The proposal was basically this: hey, Jonathan can only eat and write so much, want to be his restaurant scout since he kinda trusts your palate and opinion?
The feelings that overcame me after reading this were overwhelming, a mixture of happiness but also a hell of a lot of pressure. Did this mean that I’ve officially “made it” in the food writing world? When the only food critic in the world that has ever won a Pulitzer award vouches for your work? Okay, that may have been the high alcohol content in the bitter beer talking.
Let me preface my relationship with the guy in a nutshell. I first found out about Jonathan Gold in 2006, when I was 16 years old. While skimming the concert announcement pages at LA Weekly for any punk rock shows, I got bored waiting for my bus to arrive and started reading the other pages in the free newspaper – specifically, Gold’s “Counter Intelligence” column. By that point, I had already started my food blog “Teenage Glutster” (I created the term one day, taking the root word of gluttony) and had somehow gathered momentum because of a little shout out in the LA Times. I guess people did care about my raw, ghetto-ass, punk-rooted thoughts on restaurants. I landed my first paid article in a print magazine when I was 16 too. Eventually, I reached out to him and asked, “Hey, I want to be like you when I grow up, how do I do that?”. Gold went on to be my journalism padrino of sorts (don’t worry Gustavo Arellano, you’re my padrino too!), coaching me along the long and erratic road to become a professional food writer and even writing my letter of recommendation for school later on.
Fast forward to 2015 and I’m going to be featured in his full-length documentary, City of Gold, which just premiered at Sundance, trip out! (Though, this will not be the first time that I get national exposure because of him, I took up almost a full page of his 2009 New Yorker profile because of – you guessed it – his impact on my life’s decisions).
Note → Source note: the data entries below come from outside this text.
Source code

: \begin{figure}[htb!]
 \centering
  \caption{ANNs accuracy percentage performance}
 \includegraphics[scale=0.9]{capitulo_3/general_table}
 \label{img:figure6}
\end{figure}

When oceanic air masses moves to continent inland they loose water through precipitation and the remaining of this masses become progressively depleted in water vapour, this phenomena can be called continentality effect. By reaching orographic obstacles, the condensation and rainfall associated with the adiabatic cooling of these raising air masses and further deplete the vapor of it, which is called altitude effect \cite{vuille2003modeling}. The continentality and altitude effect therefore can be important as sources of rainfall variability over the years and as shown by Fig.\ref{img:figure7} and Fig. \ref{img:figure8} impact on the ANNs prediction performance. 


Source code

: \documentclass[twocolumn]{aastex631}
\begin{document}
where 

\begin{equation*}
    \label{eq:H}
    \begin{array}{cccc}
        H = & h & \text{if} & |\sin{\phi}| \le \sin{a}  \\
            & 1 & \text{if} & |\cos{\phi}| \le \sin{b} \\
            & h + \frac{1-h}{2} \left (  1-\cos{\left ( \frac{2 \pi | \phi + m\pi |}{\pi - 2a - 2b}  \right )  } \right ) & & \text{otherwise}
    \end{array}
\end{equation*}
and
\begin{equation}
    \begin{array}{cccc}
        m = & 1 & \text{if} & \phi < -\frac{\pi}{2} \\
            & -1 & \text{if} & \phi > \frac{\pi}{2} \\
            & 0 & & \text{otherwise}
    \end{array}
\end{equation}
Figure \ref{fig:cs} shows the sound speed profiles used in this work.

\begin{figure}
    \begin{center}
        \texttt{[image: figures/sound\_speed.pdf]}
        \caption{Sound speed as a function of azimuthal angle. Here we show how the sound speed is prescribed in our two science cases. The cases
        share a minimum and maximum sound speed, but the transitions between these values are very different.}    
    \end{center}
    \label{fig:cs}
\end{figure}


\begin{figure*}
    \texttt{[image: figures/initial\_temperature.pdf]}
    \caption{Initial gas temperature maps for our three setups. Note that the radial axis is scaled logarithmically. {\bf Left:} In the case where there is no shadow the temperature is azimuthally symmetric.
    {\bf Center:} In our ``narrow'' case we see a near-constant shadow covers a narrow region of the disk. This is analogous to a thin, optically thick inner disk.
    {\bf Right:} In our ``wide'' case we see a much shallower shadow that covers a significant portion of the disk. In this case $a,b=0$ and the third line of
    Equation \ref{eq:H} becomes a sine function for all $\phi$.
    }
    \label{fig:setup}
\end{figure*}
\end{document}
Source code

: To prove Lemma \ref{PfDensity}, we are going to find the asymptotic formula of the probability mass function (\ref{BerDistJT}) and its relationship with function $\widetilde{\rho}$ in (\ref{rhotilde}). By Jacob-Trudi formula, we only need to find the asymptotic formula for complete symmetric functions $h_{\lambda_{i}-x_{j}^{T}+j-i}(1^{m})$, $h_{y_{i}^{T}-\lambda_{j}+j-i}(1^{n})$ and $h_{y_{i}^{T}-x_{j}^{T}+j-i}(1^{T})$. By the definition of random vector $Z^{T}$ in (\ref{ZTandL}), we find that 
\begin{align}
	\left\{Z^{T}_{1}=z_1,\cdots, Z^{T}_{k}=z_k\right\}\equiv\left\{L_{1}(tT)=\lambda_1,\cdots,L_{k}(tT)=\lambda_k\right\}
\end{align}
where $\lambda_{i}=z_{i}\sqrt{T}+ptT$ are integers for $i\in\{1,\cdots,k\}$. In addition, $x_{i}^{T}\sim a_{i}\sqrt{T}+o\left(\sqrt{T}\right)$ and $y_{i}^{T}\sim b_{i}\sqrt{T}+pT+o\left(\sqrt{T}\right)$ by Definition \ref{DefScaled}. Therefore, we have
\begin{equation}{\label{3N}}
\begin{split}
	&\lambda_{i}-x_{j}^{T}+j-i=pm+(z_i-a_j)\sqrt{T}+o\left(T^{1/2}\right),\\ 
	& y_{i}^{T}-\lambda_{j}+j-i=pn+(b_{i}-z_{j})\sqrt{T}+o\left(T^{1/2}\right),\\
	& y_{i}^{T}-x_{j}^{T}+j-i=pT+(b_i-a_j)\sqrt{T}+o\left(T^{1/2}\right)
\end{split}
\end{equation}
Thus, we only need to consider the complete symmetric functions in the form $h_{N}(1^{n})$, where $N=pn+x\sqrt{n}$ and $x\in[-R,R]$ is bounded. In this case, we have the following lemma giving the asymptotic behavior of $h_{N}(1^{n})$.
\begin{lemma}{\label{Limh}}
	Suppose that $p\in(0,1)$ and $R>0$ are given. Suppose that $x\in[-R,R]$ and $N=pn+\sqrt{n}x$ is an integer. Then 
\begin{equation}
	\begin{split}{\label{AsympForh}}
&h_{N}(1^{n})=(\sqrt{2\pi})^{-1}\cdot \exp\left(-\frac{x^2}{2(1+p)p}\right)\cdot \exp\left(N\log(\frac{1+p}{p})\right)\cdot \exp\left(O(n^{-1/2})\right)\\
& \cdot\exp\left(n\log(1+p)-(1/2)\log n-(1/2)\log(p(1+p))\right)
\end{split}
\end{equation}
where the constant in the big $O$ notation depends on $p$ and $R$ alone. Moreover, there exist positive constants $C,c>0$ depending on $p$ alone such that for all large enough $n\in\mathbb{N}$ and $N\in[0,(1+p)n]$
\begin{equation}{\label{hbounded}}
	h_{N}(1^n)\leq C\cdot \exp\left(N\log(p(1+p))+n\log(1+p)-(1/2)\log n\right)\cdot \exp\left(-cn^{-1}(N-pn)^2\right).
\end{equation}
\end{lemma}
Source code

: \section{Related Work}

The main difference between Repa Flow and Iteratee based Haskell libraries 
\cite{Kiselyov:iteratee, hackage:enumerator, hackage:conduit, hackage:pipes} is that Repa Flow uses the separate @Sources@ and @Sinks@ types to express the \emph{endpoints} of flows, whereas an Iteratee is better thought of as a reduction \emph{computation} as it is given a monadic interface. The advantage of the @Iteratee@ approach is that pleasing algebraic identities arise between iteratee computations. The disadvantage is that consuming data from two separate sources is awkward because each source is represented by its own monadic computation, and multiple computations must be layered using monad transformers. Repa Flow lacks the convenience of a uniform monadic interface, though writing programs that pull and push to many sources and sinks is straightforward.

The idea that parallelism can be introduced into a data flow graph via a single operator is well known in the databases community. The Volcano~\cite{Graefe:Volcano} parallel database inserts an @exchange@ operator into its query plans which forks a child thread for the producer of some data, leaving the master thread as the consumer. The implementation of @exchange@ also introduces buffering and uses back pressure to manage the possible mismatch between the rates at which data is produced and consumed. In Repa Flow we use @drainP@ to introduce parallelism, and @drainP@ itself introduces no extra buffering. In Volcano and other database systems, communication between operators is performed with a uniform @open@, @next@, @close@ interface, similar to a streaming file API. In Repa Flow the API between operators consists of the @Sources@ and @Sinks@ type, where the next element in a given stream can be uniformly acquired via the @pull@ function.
Now what is it like to carry his legacy on my fork (or chopsticks) every single time that I eat out? It’s not as easy as you might imagine man. It is not a simply a matter of opening your Yelp app and browsing what’s nearby. You have to really ask yourself and deeply reflect, “What Would Jonathan Do?”. Some of my scouting tactics include going on long walks with my trusty dog in random neighborhoods and collecting take-out menus to study at home. At one point, I had collected enough menus to fill up an entire drawer in my dresser.
But actually, all this job really requires is a voracious curiosity, or pestering people with simple questions. One time I was in East L.A. and I was craving Thai. I didn’t have a car so I went to the local spot, which is pretty awful. I ordered take-out, and while I was waiting I asked the Thai server where he goes to personally eat at. He told me about this place in the SF Valley called In-Chan that then had a secret Northern Thai menu if you asked for it. It had just opened and was run by the chef from the highly respected Thai BBQ on Santa Monica. I went, stuffed my face with their meaty green jackfruit stir-fry and homemade sour sausages, took lots of photos and immediately sped back home to write about it; it was a blessing in disguise because there weren’t that many Thai restaurants that had Northern food back then.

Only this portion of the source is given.